*** Opening Extracted entries ***
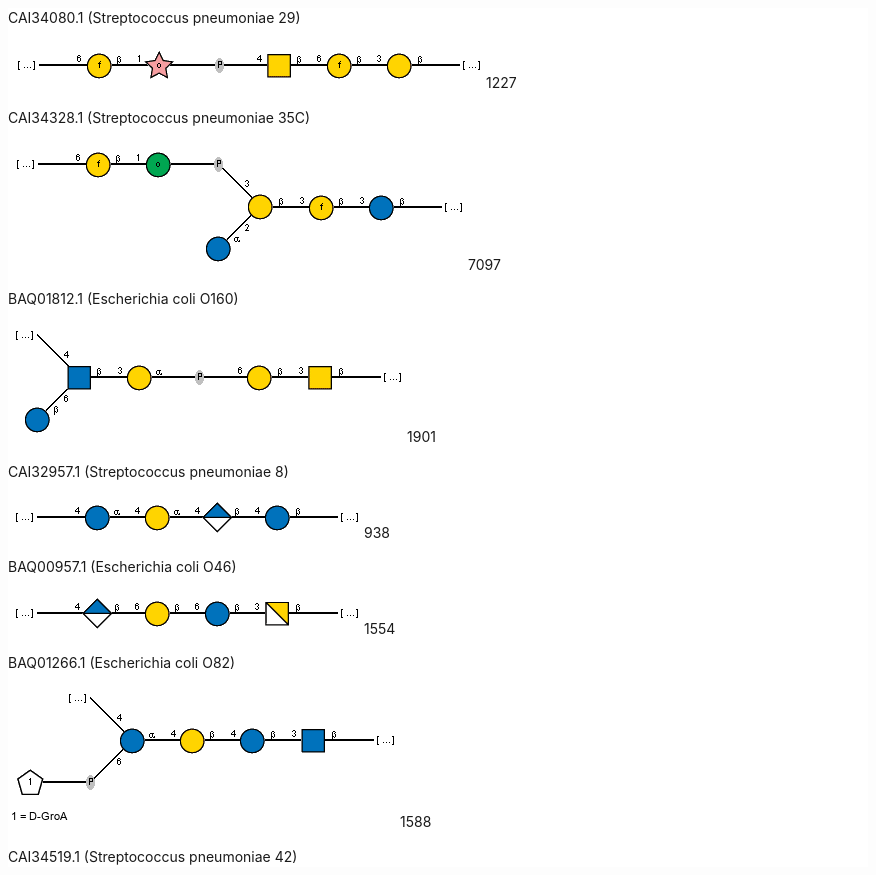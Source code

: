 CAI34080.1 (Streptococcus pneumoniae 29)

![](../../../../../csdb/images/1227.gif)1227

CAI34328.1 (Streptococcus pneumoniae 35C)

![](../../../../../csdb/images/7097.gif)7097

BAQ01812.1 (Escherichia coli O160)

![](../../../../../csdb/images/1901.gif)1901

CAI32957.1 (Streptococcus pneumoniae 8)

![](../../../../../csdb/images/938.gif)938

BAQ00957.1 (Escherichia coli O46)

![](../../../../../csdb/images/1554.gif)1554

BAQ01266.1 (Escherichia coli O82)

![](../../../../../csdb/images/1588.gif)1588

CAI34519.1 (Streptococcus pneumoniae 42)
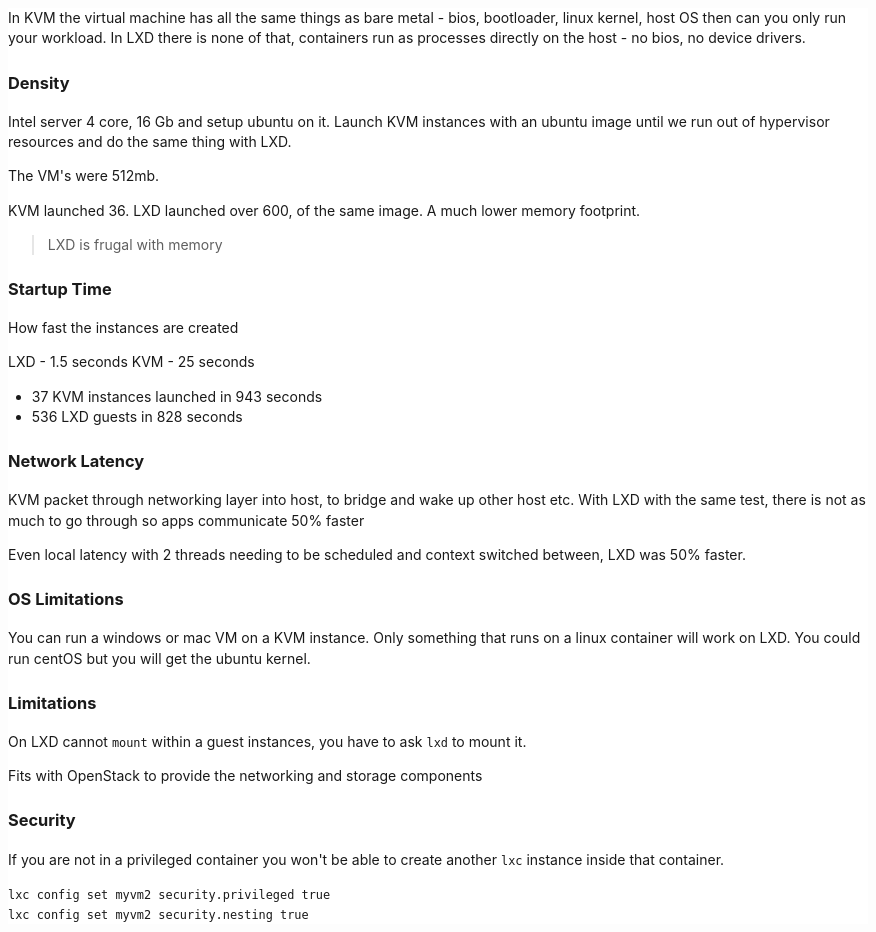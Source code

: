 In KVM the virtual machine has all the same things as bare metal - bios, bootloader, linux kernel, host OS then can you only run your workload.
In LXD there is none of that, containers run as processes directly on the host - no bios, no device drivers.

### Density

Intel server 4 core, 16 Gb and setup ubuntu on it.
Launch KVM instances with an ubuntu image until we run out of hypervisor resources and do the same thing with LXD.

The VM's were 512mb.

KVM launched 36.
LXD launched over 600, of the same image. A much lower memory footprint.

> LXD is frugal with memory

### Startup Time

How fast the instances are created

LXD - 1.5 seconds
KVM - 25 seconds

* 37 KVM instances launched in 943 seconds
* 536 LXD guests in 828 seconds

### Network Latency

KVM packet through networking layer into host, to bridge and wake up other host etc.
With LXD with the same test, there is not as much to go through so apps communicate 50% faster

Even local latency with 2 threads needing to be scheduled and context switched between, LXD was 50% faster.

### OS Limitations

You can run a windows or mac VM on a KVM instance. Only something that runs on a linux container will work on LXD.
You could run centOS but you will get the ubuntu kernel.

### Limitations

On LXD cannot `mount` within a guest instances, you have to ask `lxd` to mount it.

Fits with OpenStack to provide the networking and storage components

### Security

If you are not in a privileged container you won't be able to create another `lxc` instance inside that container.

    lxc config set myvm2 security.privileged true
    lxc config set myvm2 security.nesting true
*** Closing Extracted entries ***
**Aim of the exercise**
Set down every entry above verbatim, without pictures.

**Response to this exercise**
Source code

: CAI34080.1 (Streptococcus pneumoniae 29)

![](../../../../../csdb/images/1227.gif)1227

CAI34328.1 (Streptococcus pneumoniae 35C)

![](../../../../../csdb/images/7097.gif)7097

BAQ01812.1 (Escherichia coli O160)

![](../../../../../csdb/images/1901.gif)1901

CAI32957.1 (Streptococcus pneumoniae 8)

![](../../../../../csdb/images/938.gif)938

BAQ00957.1 (Escherichia coli O46)

![](../../../../../csdb/images/1554.gif)1554

BAQ01266.1 (Escherichia coli O82)

![](../../../../../csdb/images/1588.gif)1588

CAI34519.1 (Streptococcus pneumoniae 42)
Source code

: In KVM the virtual machine has all the same things as bare metal - bios, bootloader, linux kernel, host OS then can you only run your workload.
In LXD there is none of that, containers run as processes directly on the host - no bios, no device drivers.

### Density

Intel server 4 core, 16 Gb and setup ubuntu on it.
Launch KVM instances with an ubuntu image until we run out of hypervisor resources and do the same thing with LXD.

The VM's were 512mb.

KVM launched 36.
LXD launched over 600, of the same image. A much lower memory footprint.

> LXD is frugal with memory

### Startup Time

How fast the instances are created

LXD - 1.5 seconds
KVM - 25 seconds

* 37 KVM instances launched in 943 seconds
* 536 LXD guests in 828 seconds

### Network Latency

KVM packet through networking layer into host, to bridge and wake up other host etc.
With LXD with the same test, there is not as much to go through so apps communicate 50% faster

Even local latency with 2 threads needing to be scheduled and context switched between, LXD was 50% faster.

### OS Limitations

You can run a windows or mac VM on a KVM instance. Only something that runs on a linux container will work on LXD.
You could run centOS but you will get the ubuntu kernel.

### Limitations

On LXD cannot `mount` within a guest instances, you have to ask `lxd` to mount it.

Fits with OpenStack to provide the networking and storage components

### Security

If you are not in a privileged container you won't be able to create another `lxc` instance inside that container.

    lxc config set myvm2 security.privileged true
    lxc config set myvm2 security.nesting true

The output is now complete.